È vero, si potrebbe dire, che il triennio è la regola prevista nelle direttive europee, ma come sempre, quando ci si relaziona con le direttive, è vero un principio generale rispetto al quale l'Unione europea non potrà mai eccepire: se nel recepimento di esse uno Stato membro vuole ampliare la concorrenza è benvenuto. Va benissimo evitare il "gold plating", ma non a scapito di chi opera nel settore delle costruzioni, anzi nella prima e più delicata fase dell'iter di realizzazione di ogni opera pubblica. Peraltro, proprio perché la riforma è strumento di politica industriale occorrerebbe essere coerenti anche con la spinta, di cui è permeato tutto il codice (come le direttive europee e il nostro sistema giuridico che anni fa votò la legge "small business act" che non risulta essere stata abrogata) a favorire l'accesso al mercato e la crescita delle piccole e medie e microimprese. A queste ultime, come se non bastassero i requisiti triennali, è stata tolta dal decreto 36 anche la possibilità di documentare la propria capacità economico- finanziaria attraverso la produzione di una polizza assicurativa per la copertura della Rc professionale con adeguati massimali. Una norma, questa sulla polizza, da catalogare "missing" nel decreto 36, come molte altre dedicate all'ingegneria e all'architettura, oggi presenti nel decreto 50 e non riprodotte nel nuovo testo.
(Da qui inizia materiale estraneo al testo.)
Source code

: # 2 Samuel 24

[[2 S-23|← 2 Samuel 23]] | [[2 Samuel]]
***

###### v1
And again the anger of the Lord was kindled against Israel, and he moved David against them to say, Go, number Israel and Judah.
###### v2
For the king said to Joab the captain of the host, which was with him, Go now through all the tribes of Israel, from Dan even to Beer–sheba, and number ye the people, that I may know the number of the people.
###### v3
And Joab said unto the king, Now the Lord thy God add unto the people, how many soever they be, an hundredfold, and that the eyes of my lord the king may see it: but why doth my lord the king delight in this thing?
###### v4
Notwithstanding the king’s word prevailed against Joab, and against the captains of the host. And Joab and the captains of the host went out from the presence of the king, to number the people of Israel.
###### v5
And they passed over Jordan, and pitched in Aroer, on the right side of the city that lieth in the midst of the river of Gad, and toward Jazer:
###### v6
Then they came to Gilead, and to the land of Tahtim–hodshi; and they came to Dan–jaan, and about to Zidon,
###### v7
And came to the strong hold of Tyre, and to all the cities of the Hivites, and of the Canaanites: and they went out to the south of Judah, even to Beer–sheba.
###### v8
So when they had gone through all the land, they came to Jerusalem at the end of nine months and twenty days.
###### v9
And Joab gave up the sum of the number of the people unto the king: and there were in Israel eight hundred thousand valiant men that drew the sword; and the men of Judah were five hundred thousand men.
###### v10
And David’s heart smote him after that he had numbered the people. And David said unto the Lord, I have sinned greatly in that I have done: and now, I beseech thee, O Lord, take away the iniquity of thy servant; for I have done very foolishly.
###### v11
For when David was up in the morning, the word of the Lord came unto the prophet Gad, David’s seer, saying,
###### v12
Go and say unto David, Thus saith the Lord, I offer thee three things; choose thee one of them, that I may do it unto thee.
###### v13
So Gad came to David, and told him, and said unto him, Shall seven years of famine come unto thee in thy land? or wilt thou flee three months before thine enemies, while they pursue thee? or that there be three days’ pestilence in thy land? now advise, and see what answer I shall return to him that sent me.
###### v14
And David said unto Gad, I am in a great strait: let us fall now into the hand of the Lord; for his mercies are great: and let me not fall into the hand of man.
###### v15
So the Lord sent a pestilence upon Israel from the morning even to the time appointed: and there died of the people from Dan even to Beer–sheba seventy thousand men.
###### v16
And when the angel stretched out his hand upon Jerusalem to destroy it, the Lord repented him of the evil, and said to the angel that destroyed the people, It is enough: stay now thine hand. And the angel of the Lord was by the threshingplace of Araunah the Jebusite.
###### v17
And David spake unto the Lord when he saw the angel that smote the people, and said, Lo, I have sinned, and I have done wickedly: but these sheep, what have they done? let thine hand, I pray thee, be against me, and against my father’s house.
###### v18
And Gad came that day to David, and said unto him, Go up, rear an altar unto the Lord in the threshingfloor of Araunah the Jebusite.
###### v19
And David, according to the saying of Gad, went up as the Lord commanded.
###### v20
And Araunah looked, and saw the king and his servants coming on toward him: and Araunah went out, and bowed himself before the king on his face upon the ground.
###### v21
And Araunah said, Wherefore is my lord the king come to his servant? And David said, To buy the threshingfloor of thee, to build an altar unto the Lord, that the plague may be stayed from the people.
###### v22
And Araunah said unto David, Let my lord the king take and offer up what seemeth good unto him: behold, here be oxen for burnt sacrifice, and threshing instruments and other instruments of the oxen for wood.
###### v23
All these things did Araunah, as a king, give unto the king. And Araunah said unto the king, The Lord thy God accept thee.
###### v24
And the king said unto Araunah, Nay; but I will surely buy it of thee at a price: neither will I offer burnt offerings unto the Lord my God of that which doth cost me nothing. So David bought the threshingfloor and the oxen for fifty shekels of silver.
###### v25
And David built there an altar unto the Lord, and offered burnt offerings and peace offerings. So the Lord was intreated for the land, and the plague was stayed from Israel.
Sono tutti elementi, peraltro, che almeno dalla fine degli anni '90 erano stati presi in considerazione e valutati in un'ottica di apertura del mercato, nell'attuazione delle diverse Leggi Merloni e – dal 2006 – del codice dei contratti e che avevano portato sia nei regolamenti, sia nella linea guida Anac n.1 a definire un sistema di qualificazione in gara, per i servizi di ingegneria e architettura fondato sui tre migliori anni del quinquennio, per il fatturato, e sugli ultimi dieci anni per i servizi analoghi. Un altro riferimento utile che avvalora la nostra proposta è costituito dall'arco temporale richiesto per la qualificazione delle imprese, pari a 15 anni. Riteniamo che questo sia uno dei primi punti, forse il più urgente, su cui intervenire. Su altri punti stanno emergendo altri profili da approfondire e non mancheremo di tornare a segnalarli nel più ampio spirito collaborativo e costruttivo. Si tratta delle regole che governeranno, speriamo stabilmente, i contratti pubblici anche dopo il Pnrr e per questo è necessario che assicurino, sempre nella "logica del fare", sviluppo, concorrenza e trasparenza e, alla fine, qualità del costruito.